Infection with human immunodeficiency virus type 1 upregulates DNA methyltransferase, resulting in de novo methylation of the gamma interferon (IFN-gamma) promoter and subsequent downregulation of IFN-gamma production

Abstract

The immune response to pathogens is regulated by a delicate balance of cytokines. The dysregulation of cytokine gene expression, including interleukin-12, tumor necrosis factor alpha, and gamma interferon (IFN-gamma), following human retrovirus infection is well documented. One process by which such gene expression may be modulated is altered DNA methylation. In subsets of T-helper cells, the expression of IFN-gamma, a cytokine important to the immune response to viral infection, is regulated in part by DNA methylation such that mRNA expression inversely correlates with the methylation status of the promoter.

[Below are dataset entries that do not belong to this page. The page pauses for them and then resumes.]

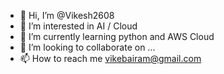 - 👋 Hi, I’m @Vikesh2608
- 👀 I’m interested in AI / Cloud
- 🌱 I’m currently learning python and AWS Cloud 
- 💞️ I’m looking to collaborate on ...
- 📫 How to reach me vikebairam@gmail.com

<!---
Vikesh2608/Vikesh2608 is a ✨ special ✨ repository because its `README.md` (this file) appears on your GitHub profile.
You can click the Preview link to take a look at your changes.
--->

Of the many possible genes whose methylation status could be affected by viral infection, we examined the IFN-gamma gene as a candidate. We show here that acute infection of cells with human immunodeficiency virus type 1 (HIV-1) results in (i) increased DNA methyltransferase expression and activity, (ii) an overall increase in methylation of DNA in infected cells, and (iii) the de novo methylation of a CpG dinucleotide in the IFN-gamma gene promoter, resulting in the subsequent downregulation of expression of this cytokine. The introduction of an antisense methyltransferase construct into lymphoid cells resulted in markedly decreased methyltransferase expression, hypomethylation throughout the IFN-gamma gene, and increased IFN-gamma production, demonstrating a direct link between methyltransferase and IFN-gamma gene expression. The ability of increased DNA methyltransferase activity to downregulate the expression of genes like the IFN-gamma gene may be one of the mechanisms for dysfunction of T cells in HIV-1-infected individuals.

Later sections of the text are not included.